There is something about the simple crepe that inspires me to play with my food. Stealing a page from the playbook of local food truck Crepes Bonaparte, I devoted a Saturday to trying out some very non-French ideas out.
The cornerstone of my kitchen experiments is a crepe recipe of Alton Brown’s, which is available on Food Network’s website. I tend to make my crepes on the thick side, so I never get as many out of the batter as the recipe claims, but it’s enough to cover a sizable family meal. They are easy to make and since the batter needs to veg in the fridge for awhile anyways, I find these are great for weekends.
Idea #1 – Chicken Parma takes a trip to Paris
For dinner, I cooked up some chicken breast with Parmigiano-Reggiano cheese, chopped fresh basil, and lemon juice. Then I stuffed the crepes with the chicken, coated it with some more of the cheese, folded up the crepe, and topped the whole thing with some marinara sauce. Served it up with fresh french bread coated liberally with butter and fresh crushed garlic. (Seriously, fresh herbs make all the difference to your cooking.)
Idea #2 – S’mores Crepes
Prep! It isn’t a requirement, but I highly recommend “toasting” your marshmallows by spreading out a good dozen on a cookie sheet, and putting them under your broiler on low for a few minutes – just until they get slightly brown and crispy on the outside. Also throw either some graham crackers or Nilla wafers into a sandwich bag and take your aggressions out on them until they are a yummy cracker/cookie crumb mess.

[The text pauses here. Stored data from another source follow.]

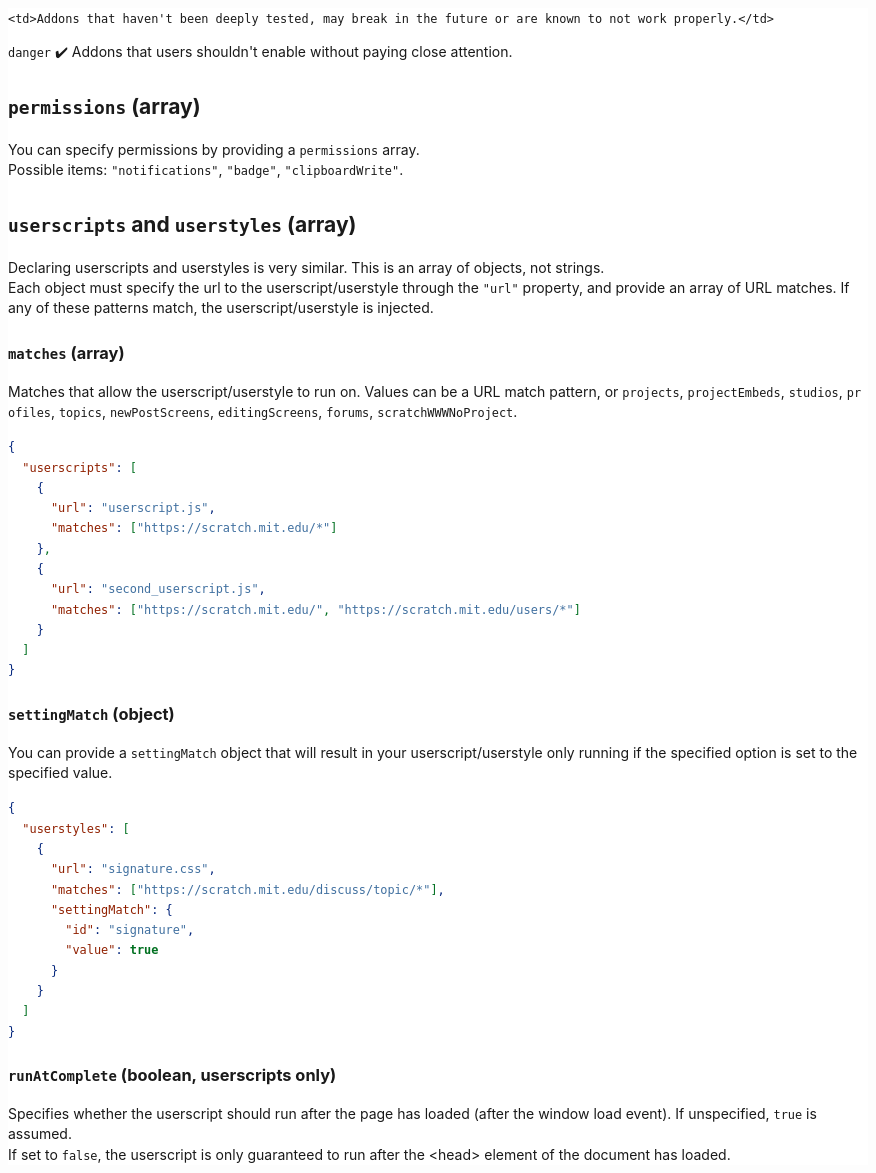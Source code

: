     <td>Addons that haven't been deeply tested, may break in the future or are known to not work properly.</td>
  </tr>
  <tr>
    <td><code>danger</code></td>
    <td>✔️</td>
    <td>Addons that users shouldn't enable without paying close attention.</td>
  </tr>
</table>

## `permissions` (array)
You can specify permissions by providing a `permissions` array.  
Possible items: `"notifications"`, `"badge"`, `"clipboardWrite"`.  

## `userscripts` and `userstyles` (array)
Declaring userscripts and userstyles is very similar.
This is an array of objects, not strings.  
Each object must specify the url to the userscript/userstyle through the `"url"` property, and provide an array of URL matches. If any of these patterns match, the userscript/userstyle is injected.

### `matches` (array)
Matches that allow the userscript/userstyle to run on. Values can be a URL match pattern, or `projects`, `projectEmbeds`, `studios`, `profiles`, `topics`, `newPostScreens`, `editingScreens`, `forums`, `scratchWWWNoProject`.
```json
{
  "userscripts": [
    {
      "url": "userscript.js",
      "matches": ["https://scratch.mit.edu/*"]
    },
    {
      "url": "second_userscript.js",
      "matches": ["https://scratch.mit.edu/", "https://scratch.mit.edu/users/*"]
    }
  ]
}
```

### `settingMatch` (object)
You can provide a `settingMatch` object that will result in your userscript/userstyle only running if the specified option is set to the specified value.
```json
{
  "userstyles": [
    {
      "url": "signature.css",
      "matches": ["https://scratch.mit.edu/discuss/topic/*"],
      "settingMatch": {
        "id": "signature",
        "value": true
      }
    }
  ]
}
```
### `runAtComplete` (boolean, userscripts only)
Specifies whether the userscript should run after the page has loaded (after the window load event). If unspecified, `true` is assumed.  
If set to `false`, the userscript is only guaranteed to run after the \<head> element of the document has loaded.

Just before the crepes were done cooking, we broke up a “fun size” bar of chocolate, sprinkled the bits on the crepe, then covered in about 3 toasty marshmallows and a light sprinkling of the Nilla wafer crumbs (no one in our house is much of a graham cracker fan). Then we slid them off into plates and covered in some hot fudge, more cookie crumbs, and whipped cream.
Both went over well at our house, so feel free to crib the idea yourself, or come up with your own crepe creations. Happy Eating!